From the back cover:
The human race faces extinction. It is annihilation brought not by disease or nuclear war, not by crashing meteorites or colliding stars. Men and women have ceased, simply, to procreate. In 1994, sperm counts hit zero; pediatrics wards were rapidly and permanently depleted. Overnight, it seemed, the human race had lost its power to breed.
Now, 25 years later, a pervasive lethargy blankets the world. In Britain, one man has set himself up as “Warden,” and as his power grows, morality and hope deteriorate. The Warden’s cousin, the insular and aloof Theo Faron, is shocked out of his apathy when he is approached by a group of dissidents who call themselves The Five Fishes.
Amused and irritated by these amateurish rebels, Faron is drawn into their fragile circle in spite of himself. What they offer him could be the only future he’s got.
The Children of Men starts off promisingly. Theo (not at all Clive Owen-y) isn’t a particularly likeable protagonist, but he’s interesting enough in his cold detachment. Book One relates to his contact with the dissidents, his taking notice of what’s been going on around him, and his unsuccessful attempt to compel the Warden to do something about their concerns.

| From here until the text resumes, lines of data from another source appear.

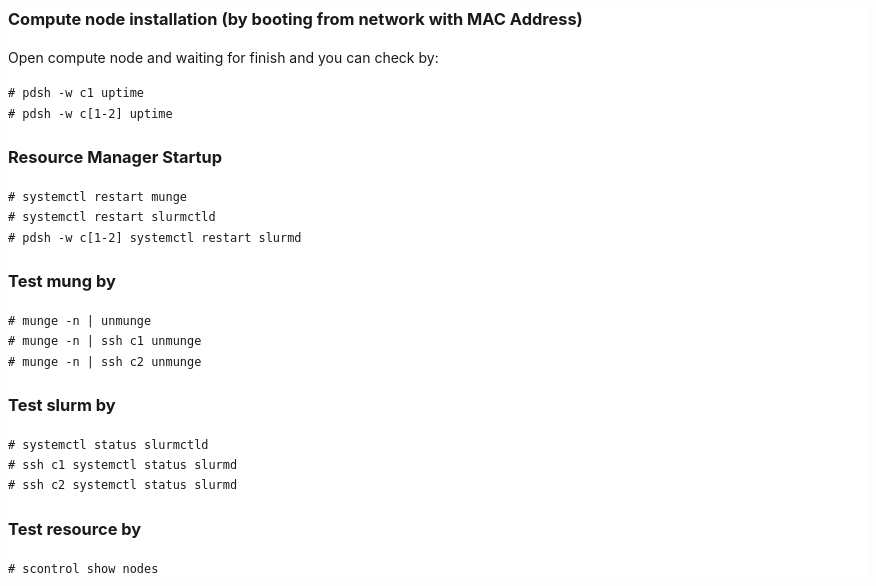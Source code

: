 ### Compute node installation (by booting from network with MAC Address)
Open compute node and waiting for finish and you can check by:
```
# pdsh -w c1 uptime
# pdsh -w c[1-2] uptime
```

### Resource Manager Startup
```
# systemctl restart munge
# systemctl restart slurmctld
# pdsh -w c[1-2] systemctl restart slurmd
```

### Test mung by
```
# munge -n | unmunge
# munge -n | ssh c1 unmunge
# munge -n | ssh c2 unmunge
```

### Test slurm by
```
# systemctl status slurmctld
# ssh c1 systemctl status slurmd
# ssh c2 systemctl status slurmd
```

### Test resource by
```
# scontrol show nodes
```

The implications of a world without children are chillingly explored—no schools, no playgrounds, children existing only as images and voices on recorded media. After humanity dies out, the buildings will sit idle until reclaimed by nature, and no one will ever again read the books. All of the world-building was excellent and thought-provoking.
Book Two begins six months later. The group has been discovered and seeks Theo’s help once again. The novel quickly degenerates into a description of their flight to evade capture. An interminable series of cars and concealing copses ensues. By the time the book dragged itself to a disappointing (but possibly ominous) conclusion, my primary feeling was relief.
I’ve also got a non-plot-related complaint. I’m definitely a fan of P. D. James’ writing style, but I didn’t care for the alternating first and third person narration she employed here. My guess is that this was done because Theo eventually stops writing in his journal and the rest of the story needs to be told, but it certainly doesn’t add anything to the experience.
Ultimately, the book is decent reading, if only for the ideas presented. I plan to see the movie at some point, since I suspect they culled the good bits and eschewed the monotonous ones.